Exercise objective: Quote the lines below exactly, from the one that holds "['9', 'HORTALEZA', 'Despejado', (35, 39), 0]" through the final line of the records, and only those.
-.-.-
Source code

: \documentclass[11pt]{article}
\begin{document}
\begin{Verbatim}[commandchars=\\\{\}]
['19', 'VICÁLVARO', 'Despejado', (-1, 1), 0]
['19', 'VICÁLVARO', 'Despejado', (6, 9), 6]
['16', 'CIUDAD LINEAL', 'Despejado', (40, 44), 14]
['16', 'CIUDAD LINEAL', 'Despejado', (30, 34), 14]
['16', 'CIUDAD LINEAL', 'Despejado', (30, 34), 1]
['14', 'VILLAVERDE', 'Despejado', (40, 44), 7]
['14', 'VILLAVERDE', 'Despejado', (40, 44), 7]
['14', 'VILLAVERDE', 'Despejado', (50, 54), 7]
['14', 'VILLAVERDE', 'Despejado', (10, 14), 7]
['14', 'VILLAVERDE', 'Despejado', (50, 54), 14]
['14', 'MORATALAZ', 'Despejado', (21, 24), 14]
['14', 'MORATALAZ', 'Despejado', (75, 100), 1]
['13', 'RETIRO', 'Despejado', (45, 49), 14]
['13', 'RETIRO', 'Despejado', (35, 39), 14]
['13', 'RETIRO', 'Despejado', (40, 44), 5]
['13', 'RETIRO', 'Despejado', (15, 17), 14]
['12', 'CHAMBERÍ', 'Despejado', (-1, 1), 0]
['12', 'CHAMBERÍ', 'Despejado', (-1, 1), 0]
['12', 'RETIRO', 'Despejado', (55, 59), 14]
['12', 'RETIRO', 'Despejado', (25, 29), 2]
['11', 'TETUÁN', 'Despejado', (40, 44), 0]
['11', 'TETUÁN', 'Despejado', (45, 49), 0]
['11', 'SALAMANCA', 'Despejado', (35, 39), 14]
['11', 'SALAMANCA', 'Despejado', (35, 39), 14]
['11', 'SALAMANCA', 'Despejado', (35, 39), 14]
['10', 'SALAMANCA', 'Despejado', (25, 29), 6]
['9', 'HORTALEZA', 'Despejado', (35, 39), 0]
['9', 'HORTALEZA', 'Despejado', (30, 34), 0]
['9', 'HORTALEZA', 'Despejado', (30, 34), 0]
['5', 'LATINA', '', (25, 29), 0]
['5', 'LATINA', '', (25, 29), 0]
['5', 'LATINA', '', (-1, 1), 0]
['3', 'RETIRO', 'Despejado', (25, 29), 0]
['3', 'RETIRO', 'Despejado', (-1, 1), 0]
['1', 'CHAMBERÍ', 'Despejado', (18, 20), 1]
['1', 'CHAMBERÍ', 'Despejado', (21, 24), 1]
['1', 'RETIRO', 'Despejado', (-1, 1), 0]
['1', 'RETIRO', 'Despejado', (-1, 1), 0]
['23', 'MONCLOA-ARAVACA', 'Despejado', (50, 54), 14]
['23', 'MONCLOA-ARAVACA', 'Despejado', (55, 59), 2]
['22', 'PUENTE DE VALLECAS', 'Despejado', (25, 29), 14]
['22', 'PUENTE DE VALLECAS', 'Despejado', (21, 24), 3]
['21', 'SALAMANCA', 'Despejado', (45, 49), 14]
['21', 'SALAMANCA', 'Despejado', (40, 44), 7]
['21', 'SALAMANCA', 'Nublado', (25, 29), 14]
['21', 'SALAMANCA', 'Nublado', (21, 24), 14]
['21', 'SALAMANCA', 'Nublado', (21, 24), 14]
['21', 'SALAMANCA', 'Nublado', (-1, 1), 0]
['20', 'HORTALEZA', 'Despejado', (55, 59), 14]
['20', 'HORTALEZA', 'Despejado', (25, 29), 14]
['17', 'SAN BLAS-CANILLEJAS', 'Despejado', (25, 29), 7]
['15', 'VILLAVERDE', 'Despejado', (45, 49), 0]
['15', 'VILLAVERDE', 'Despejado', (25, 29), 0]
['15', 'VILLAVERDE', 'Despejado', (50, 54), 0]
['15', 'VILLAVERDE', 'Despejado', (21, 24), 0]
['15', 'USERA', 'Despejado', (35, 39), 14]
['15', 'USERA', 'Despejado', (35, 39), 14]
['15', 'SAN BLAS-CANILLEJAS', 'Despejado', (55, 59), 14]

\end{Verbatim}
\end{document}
-.-.-
Exercise result:
['9', 'HORTALEZA', 'Despejado', (35, 39), 0]
['9', 'HORTALEZA', 'Despejado', (30, 34), 0]
['9', 'HORTALEZA', 'Despejado', (30, 34), 0]
['5', 'LATINA', '', (25, 29), 0]
['5', 'LATINA', '', (25, 29), 0]
['5', 'LATINA', '', (-1, 1), 0]
['3', 'RETIRO', 'Despejado', (25, 29), 0]
['3', 'RETIRO', 'Despejado', (-1, 1), 0]
['1', 'CHAMBERÍ', 'Despejado', (18, 20), 1]
['1', 'CHAMBERÍ', 'Despejado', (21, 24), 1]
['1', 'RETIRO', 'Despejado', (-1, 1), 0]
['1', 'RETIRO', 'Despejado', (-1, 1), 0]
['23', 'MONCLOA-ARAVACA', 'Despejado', (50, 54), 14]
['23', 'MONCLOA-ARAVACA', 'Despejado', (55, 59), 2]
['22', 'PUENTE DE VALLECAS', 'Despejado', (25, 29), 14]
['22', 'PUENTE DE VALLECAS', 'Despejado', (21, 24), 3]
['21', 'SALAMANCA', 'Despejado', (45, 49), 14]
['21', 'SALAMANCA', 'Despejado', (40, 44), 7]
['21', 'SALAMANCA', 'Nublado', (25, 29), 14]
['21', 'SALAMANCA', 'Nublado', (21, 24), 14]
['21', 'SALAMANCA', 'Nublado', (21, 24), 14]
['21', 'SALAMANCA', 'Nublado', (-1, 1), 0]
['20', 'HORTALEZA', 'Despejado', (55, 59), 14]
['20', 'HORTALEZA', 'Despejado', (25, 29), 14]
['17', 'SAN BLAS-CANILLEJAS', 'Despejado', (25, 29), 7]
['15', 'VILLAVERDE', 'Despejado', (45, 49), 0]
['15', 'VILLAVERDE', 'Despejado', (25, 29), 0]
['15', 'VILLAVERDE', 'Despejado', (50, 54), 0]
['15', 'VILLAVERDE', 'Despejado', (21, 24), 0]
['15', 'USERA', 'Despejado', (35, 39), 14]
['15', 'USERA', 'Despejado', (35, 39), 14]
['15', 'SAN BLAS-CANILLEJAS', 'Despejado', (55, 59), 14]

\end{Verbatim}
\end{document}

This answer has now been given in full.